Problem to work on:
Return an exact copy of the data, starting at its first line and ending at the line that contains "view detailed maps", minus any pictures.

-.-.-

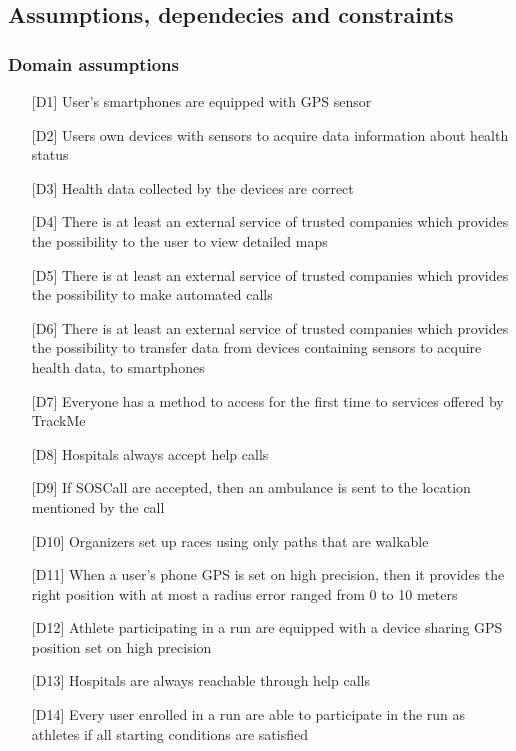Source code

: \subsection{Assumptions, dependecies and constraints}

\subsubsection{Domain assumptions}
\begin{itemize}
\item[{[D1]}] User's smartphones are equipped with GPS sensor
\item[{[D2]}] Users own devices with sensors to acquire data information about health status
\item[{[D3]}] Health data collected by the devices are correct
\item[{[D4]}] There is at least an external service of trusted companies which provides the possibility to the user to view detailed maps
\item[{[D5]}] There is at least an external service of trusted companies which provides the possibility to make automated calls
\item[{[D6]}] There is at least an external service of trusted companies which provides the possibility to transfer data from devices containing sensors to acquire health data, to smartphones
\item[{[D7]}] Everyone has a method to access for the first time to services offered by TrackMe
\item[{[D8]}] Hospitals always accept help calls
\item[{[D9]}] If SOSCall are accepted, then an ambulance is sent to the location mentioned by the call
\item[{[D10]}] Organizers set up races using only paths that are walkable
\item[{[D11]}] When a user's phone GPS is set on high precision, then it provides the right position with at most a radius error ranged from 0 to 10 meters
\item[{[D12]}] Athlete participating in a run are equipped with a device sharing GPS position set on high precision
\item[{[D13]}] Hospitals are always reachable through help calls
\item[{[D14]}] Every user enrolled in a run are able to participate in the run as athletes if all starting conditions are satisfied
\end{itemize}
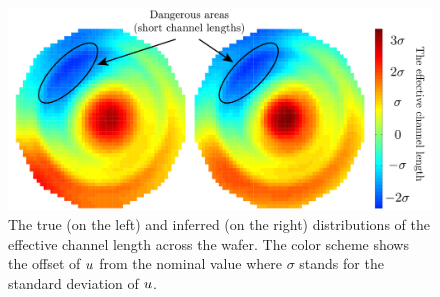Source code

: \begin{figure}[b!]
  \vspace{-1.5em}
  \centering
  \includegraphics[width=1.0\linewidth]{include/figures/wafer-qoi.pdf}
  \vspace{-0.5em}
  \caption{The true (on the left) and inferred (on the right) distributions of the effective channel length across the wafer. The color scheme shows the offset of $u$ from the nominal value where $\sigma$ stands for the standard deviation of $u$.}
  \vspace{-1.0em}
\end{figure}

-.-.-

Result for this task:
Source code

: \subsection{Assumptions, dependecies and constraints}

\subsubsection{Domain assumptions}
\begin{itemize}
\item[{[D1]}] User's smartphones are equipped with GPS sensor
\item[{[D2]}] Users own devices with sensors to acquire data information about health status
\item[{[D3]}] Health data collected by the devices are correct
\item[{[D4]}] There is at least an external service of trusted companies which provides the possibility to the user to view detailed maps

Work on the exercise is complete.